*Supplied records*
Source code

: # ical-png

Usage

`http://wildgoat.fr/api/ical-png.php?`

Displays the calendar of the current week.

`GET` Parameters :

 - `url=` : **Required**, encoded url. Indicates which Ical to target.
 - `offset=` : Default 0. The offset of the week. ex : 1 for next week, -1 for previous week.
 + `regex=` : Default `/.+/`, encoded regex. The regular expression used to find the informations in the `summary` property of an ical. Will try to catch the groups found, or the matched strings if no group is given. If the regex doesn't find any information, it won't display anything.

*What is being asked*
Retype all the data. Nothing may be left out or altered.

*Response*
Source code

: # ical-png

Usage

`http://wildgoat.fr/api/ical-png.php?`

Displays the calendar of the current week.

`GET` Parameters :

 - `url=` : **Required**, encoded url. Indicates which Ical to target.
 - `offset=` : Default 0. The offset of the week. ex : 1 for next week, -1 for previous week.
 + `regex=` : Default `/.+/`, encoded regex. The regular expression used to find the informations in the `summary` property of an ical. Will try to catch the groups found, or the matched strings if no group is given. If the regex doesn't find any information, it won't display anything.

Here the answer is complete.